YOUR INSTRUCTIONS:
Exact copy, no pictures: restate each entry below word for word.

RECORDED DATA:
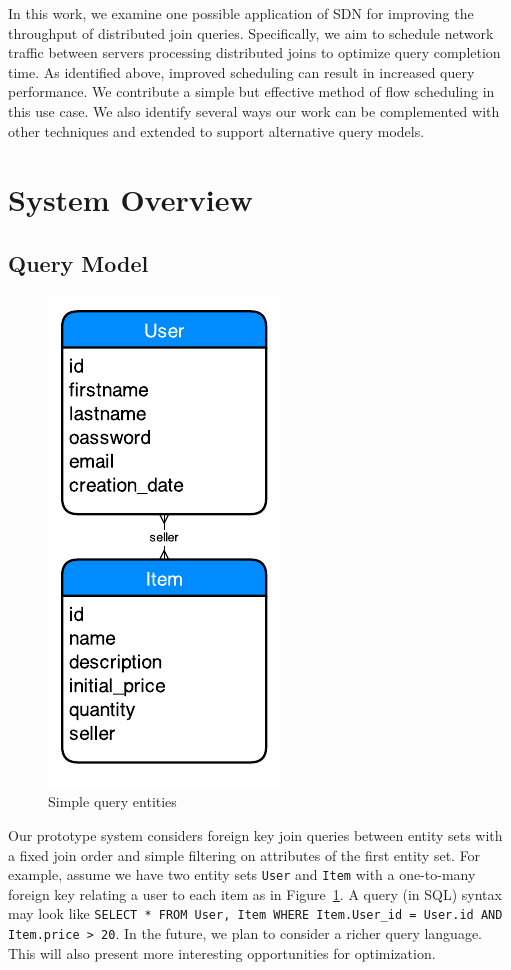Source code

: \documentclass{acm_proc_article-sp}
\begin{document}
In this work, we examine one possible application of SDN for improving the throughput of distributed join queries.
Specifically, we aim to schedule network traffic between servers processing distributed joins to optimize query completion time.
As identified above, improved scheduling can result in increased query performance.
We contribute a simple but effective method of flow scheduling in this use case.
We also identify several ways our work can be complemented with other techniques and extended to support alternative query models.

\section{System Overview}

\subsection{Query Model}

\begin{figure}
    \centering
    \includegraphics{figures/rubis-er.pdf}
    \caption{Simple query entities}\label{fig:entities}
\end{figure}

Our prototype system considers foreign key join queries between entity sets with a fixed join order and simple filtering on attributes of the first entity set.
For example, assume we have two entity sets \texttt{User} and \texttt{Item} with a one-to-many foreign key relating a user to each item as in Figure~\ref{fig:entities}.
A query (in SQL) syntax may look like \texttt{SELECT * FROM User, Item WHERE Item.User\_id = User.id AND Item.price > 20}.
In the future, we plan to consider a richer query language.
This will also present more interesting opportunities for optimization.
\end{document}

EXERCISE RESULT:
Source code

: \documentclass{acm_proc_article-sp}
\begin{document}
In this work, we examine one possible application of SDN for improving the throughput of distributed join queries.
Specifically, we aim to schedule network traffic between servers processing distributed joins to optimize query completion time.
As identified above, improved scheduling can result in increased query performance.
We contribute a simple but effective method of flow scheduling in this use case.
We also identify several ways our work can be complemented with other techniques and extended to support alternative query models.

\section{System Overview}

\subsection{Query Model}

\begin{figure}
    \centering
    \includegraphics{figures/rubis-er.pdf}
    \caption{Simple query entities}\label{fig:entities}
\end{figure}

Our prototype system considers foreign key join queries between entity sets with a fixed join order and simple filtering on attributes of the first entity set.
For example, assume we have two entity sets \texttt{User} and \texttt{Item} with a one-to-many foreign key relating a user to each item as in Figure~\ref{fig:entities}.
A query (in SQL) syntax may look like \texttt{SELECT * FROM User, Item WHERE Item.User\_id = User.id AND Item.price > 20}.
In the future, we plan to consider a richer query language.
This will also present more interesting opportunities for optimization.
\end{document}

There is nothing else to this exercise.